Once we were through this hurdle, we still had the problem that the programmers were asking a lot of detailed questions before making their estimates. I reminded them that they only needed information that would substantially change the estimate, but the programmers still seemed concerned about having less than perfect estimates and were asking a lot of questions.
This is something I see a lot and the best cure for it is simply experience with doing planning quickly. Programmers take pride in making accurate estimates and are used to being held over the fire when they're late. So there's an understandable desire for the estimates to be perfect. To go more quickly, though, the programmers needed to let go of that desire for perfection and trust their gut.
I did a several things to to help the group trust their gut. First, I started the meeting by asking each person, in turn, "Do you agree to accept estimates that may be incorrect for this iteration?" Each person said yes, although I could tell that one of the programmers really didn't want to. Second, I listened to the pattern of discussion. I didn't know the group's software or domain, but I could tell when the programmers fell silent for a moment that they probably had enough information to make an estimate. I stopped them at that point and asked for their estimate. I also did so when the conversation seemed to be going a long time or getting stuck on a particular question.
Unsurprisingly, the programmers weren't that comfortable making estimates before all their questions were fully answered. I asked them to do so anyway, using a couple of techniques. I repeated the story and then asked each programmer, quickly, for the first number that popped into their head. I also would ask all of the programmer to take a moment to think, then I quickly went round the circle for their estimate. And later, I asked each programmer to count to three with their fist, rock-paper-scissors style, and then throw out a number of fingers corresponding to their estimate.
After they had estimated a dozen or stories this way, the programmers started getting more confident. They were seeing that their "gut feel" estimates were consistent with each other, even though they weren't talking about them together ahead of time. They started getting more confident, moving quicker, and asking only questions about aspects of the story that could have a big impact on their design.
One thing that I noticed during the session is that when I got involved in side discussions with other folks, the time required to estimate each story started creeping up again. I mentioned this during the debrief: my "menacing" presence and insistence on keeping the estimates moving seemed to be part of why the session took an eigth of the time it normally did. The team laughed and agreed.

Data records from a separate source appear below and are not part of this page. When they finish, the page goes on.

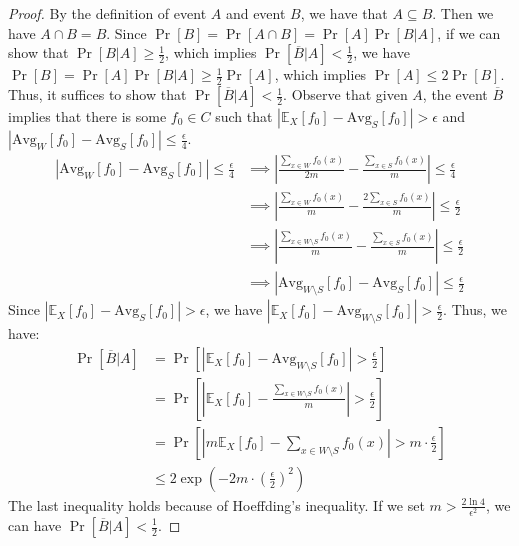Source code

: \begin{proof}
    By the definition of event $A$ and event $B$, we have that $A\subseteq B$.
    Then we have $A\cap B =B$.
    Since $\Pr[B]=\Pr[A\cap B]=\Pr [A]\Pr[B|A]$,
    if we can show that $\Pr[B|A]\ge \frac{1}{2}$, which implies $\Pr[\overline{B}|A]< \frac{1}{2}$, we have 
    $\Pr[B]=\Pr [A]\Pr[B|A]\ge \frac{1}{2}\Pr [A]$, which implies $\Pr[A]\le 2\Pr[B]$.
    Thus, it suffices to show that $\Pr[\overline{B}|A]< \frac{1}{2}$.
    Observe that given $A$, the event $\overline{B}$ implies that there is some $f_0\in C$ such that 
    $|\mathbb{E}_X[f_0]-\text{Avg}_S[f_0]|>\epsilon$ and $|\text{Avg}_W[f_0]-\text{Avg}_S[f_0]|\le\frac{\epsilon}{4}$.
    \begin{align}
        \nonumber \left| \text{Avg}_W[f_0]-\text{Avg}_S[f_0]\right|\le\frac{\epsilon}{4} &\implies \left|\frac{\sum_{x\in W}f_0(x)}{2m}-\frac{\sum_{x\in S}f_0(x)}{m}\right|\le\frac{\epsilon}{4}\\
        \nonumber &\implies \left|\frac{\sum_{x\in W}f_0(x)}{m}-\frac{2\sum_{x\in S}f_0(x)}{m}\right|\le\frac{\epsilon}{2}\\
        \nonumber &\implies \left|\frac{\sum_{x\in W\setminus S}f_0(x)}{m}-\frac{\sum_{x\in S}f_0(x)}{m}\right|\le\frac{\epsilon}{2}\\
        \nonumber &\implies \left|\text{Avg}_{W\setminus S}[f_0]-\text{Avg}_S[f_0]\right|\le\frac{\epsilon}{2}
    \end{align}
    Since $|\mathbb{E}_X[f_0]-\text{Avg}_S[f_0]|>\epsilon$, we have $|\mathbb{E}_X[f_0]-\text{Avg}_{W\setminus S}[f_0]|>\frac{\epsilon}{2}$.
    Thus, we have: 
    \begin{align}
        \nonumber \Pr\left[\overline{B}|A\right]&=\Pr\left[|\mathbb{E}_X[f_0]-\text{Avg}_{W\setminus S}[f_0]|>\frac{\epsilon}{2}\right]\\
        \nonumber &=\Pr\left[\left|\mathbb{E}_X[f_0]-\frac{\sum_{x\in W \setminus S}f_0(x)}{m}\right|>\frac{\epsilon}{2}\right]\\
        \nonumber &=\Pr\left[\left|m\mathbb{E}_X[f_0]-\sum_{x\in W \setminus S}f_0(x)\right|>m\cdot \frac{\epsilon}{2}\right]\\
        \nonumber &\le 2\exp\left(-2m\cdot \left(\frac{\epsilon}{2}\right)^2\right)
    \end{align}
    The last inequality holds because of Hoeffding's inequality.
    If we set $m>\frac{2\ln4}{\epsilon^2}$, we can have $\Pr\left[\overline{B}|A\right]<\frac{1}{2}$.
\end{proof}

After discarding the idea of putting a cardboard standup of me in the planning room, they talked about setting a two-minute egg timer and putting stories aside to come back to later if they exceeded the time limit.
In the future, I'm hoping the team will be able to bring the amount of time required for planning down even further, perhaps as low as half an hour. By accumulating a larger backlog of stories (about one release's worth, or six weeks for this team) and by estimating new stories as needed throughout the iteration, they should be able to limit the amount of estimation needed during the planning game. That will allow them to just focus on delivering maximum value for minimum cost, an exercise that's definitely achievable in less than an hour.